What you have to do :: Where "begin" occurs in a line of the entries below, copy that line.

Top of Recorded information

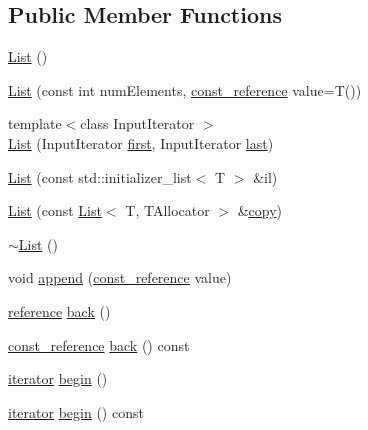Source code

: \subsection*{Public Member Functions}
\begin{DoxyCompactItemize}
\item 
\hyperlink{classprism_1_1_list_a3608d1ce797df492ee7d90a3c340515f}{List} ()
\item 
\hyperlink{classprism_1_1_list_ae1f2cec1b8d7fecec86297fee77e499a}{List} (const int num\+Elements, \hyperlink{classprism_1_1_list_a31c013c3f9135c28c3c4bf489fbeb322}{const\+\_\+reference} value=T())
\item 
{\footnotesize template$<$class Input\+Iterator $>$ }\\\hyperlink{classprism_1_1_list_ae663f8e68894b024ce46a5e8d2c56d90}{List} (Input\+Iterator \hyperlink{classprism_1_1_list_a403997c37906888fb96e612557fc7a05}{first}, Input\+Iterator \hyperlink{classprism_1_1_list_a674a1f2acb2580b63ec54964334721dd}{last})
\item 
\hyperlink{classprism_1_1_list_a7d6096b7c959368bf0e35162959464d0}{List} (const std\+::initializer\+\_\+list$<$ T $>$ \&il)
\item 
\hyperlink{classprism_1_1_list_a043cd0e81a37f8c23e08673939fe8f91}{List} (const \hyperlink{classprism_1_1_list}{List}$<$ T, T\+Allocator $>$ \&\hyperlink{namespaceprism_ae776f4cd825f79e7af1cf6ee1d90a209}{copy})
\item 
\hyperlink{classprism_1_1_list_a5b1a463b75d19bf6fa6416783f8be842}{$\sim$\+List} ()
\item 
void \hyperlink{classprism_1_1_list_a52a0d0ad9f3d7008affbb33c59788973}{append} (\hyperlink{classprism_1_1_list_a31c013c3f9135c28c3c4bf489fbeb322}{const\+\_\+reference} value)
\item 
\hyperlink{classprism_1_1_list_a87113fe9cf2580e395e3d9f2962f4e81}{reference} \hyperlink{classprism_1_1_list_a17253058099ff3db0ff1c59ab9aaa062}{back} ()
\item 
\hyperlink{classprism_1_1_list_a31c013c3f9135c28c3c4bf489fbeb322}{const\+\_\+reference} \hyperlink{classprism_1_1_list_aa3f4adb4b98aaea022b44fc46dcedc39}{back} () const 
\item 
\hyperlink{classprism_1_1_list_aa95cb21a8754f91406f53bd0315513af}{iterator} \hyperlink{classprism_1_1_list_af79b38b4f00cd52875c043a236d8d5d1}{begin} ()
\item 
\hyperlink{classprism_1_1_list_aa95cb21a8754f91406f53bd0315513af}{iterator} \hyperlink{classprism_1_1_list_ac1c717e7a1cd1ab2b30ba0701158dad4}{begin} () const 

\end{DoxyCompactItemize}
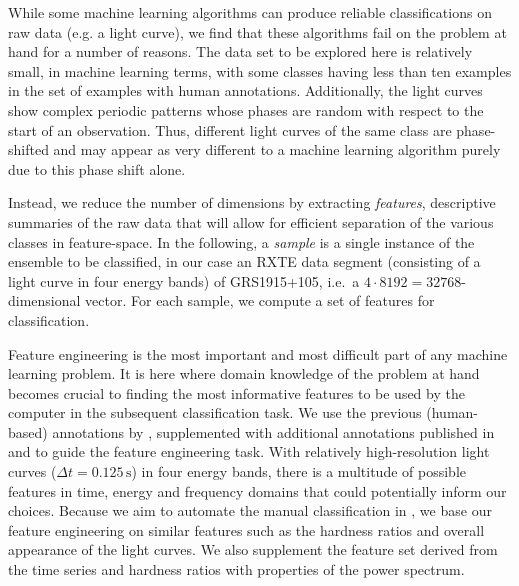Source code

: \documentclass[fleqn,usenatbib]{mnras}
\begin{document}
While some machine learning algorithms can produce reliable classifications on raw data (e.g. a light curve), we find that these algorithms fail on the problem at hand for a number of reasons. The data set to be explored here is relatively small, in machine learning terms, with some classes having less than ten examples in the set of examples with human annotations. Additionally, the light curves show complex periodic patterns whose phases are random with respect to the start of an observation. Thus, different light curves of the same class are phase-shifted and may appear as very different to a machine learning algorithm purely due to this phase shift alone.

Instead, we reduce the number of dimensions by extracting \textit{features}, descriptive summaries of the raw data that will allow for efficient separation of the various classes in feature-space.
In the following, a \textit{sample} is a single instance of the ensemble to be classified, in our case an RXTE data segment (consisting of a light curve in four energy bands) of GRS1915+105, i.e.\ a $4 \cdot 8192 = 32768$-dimensional vector. For each sample, we compute a set of features for classification. %

Feature engineering is the most important and most difficult part of any machine learning problem. It is here where domain knowledge of the problem at hand becomes crucial to finding the most informative features to be used by the computer in the subsequent classification task. 
We use the previous (human-based) annotations by \citet{belloni2000}, supplemented with additional annotations published in \citet{kleinwolt2002} and \citet{hannikainen2003} to guide the feature engineering task. With relatively high-resolution light curves ($\Delta t = 0.125 \,\mathrm{s}$) in four energy bands, there is a multitude of possible features in time, energy and frequency domains that could potentially inform our choices. Because we aim to automate the manual classification in \citet{belloni2000}, we base our feature engineering on similar features such as the hardness ratios and overall appearance of the light curves. We also supplement the feature set derived from the time series and hardness ratios with properties of the power spectrum.
\end{document}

Bottom of Recorded information

Answer to the problem ::
\begin{DoxyCompactItemize}
\hyperlink{classprism_1_1_list_aa95cb21a8754f91406f53bd0315513af}{iterator} \hyperlink{classprism_1_1_list_af79b38b4f00cd52875c043a236d8d5d1}{begin} ()
\hyperlink{classprism_1_1_list_aa95cb21a8754f91406f53bd0315513af}{iterator} \hyperlink{classprism_1_1_list_ac1c717e7a1cd1ab2b30ba0701158dad4}{begin} () const 
\begin{document}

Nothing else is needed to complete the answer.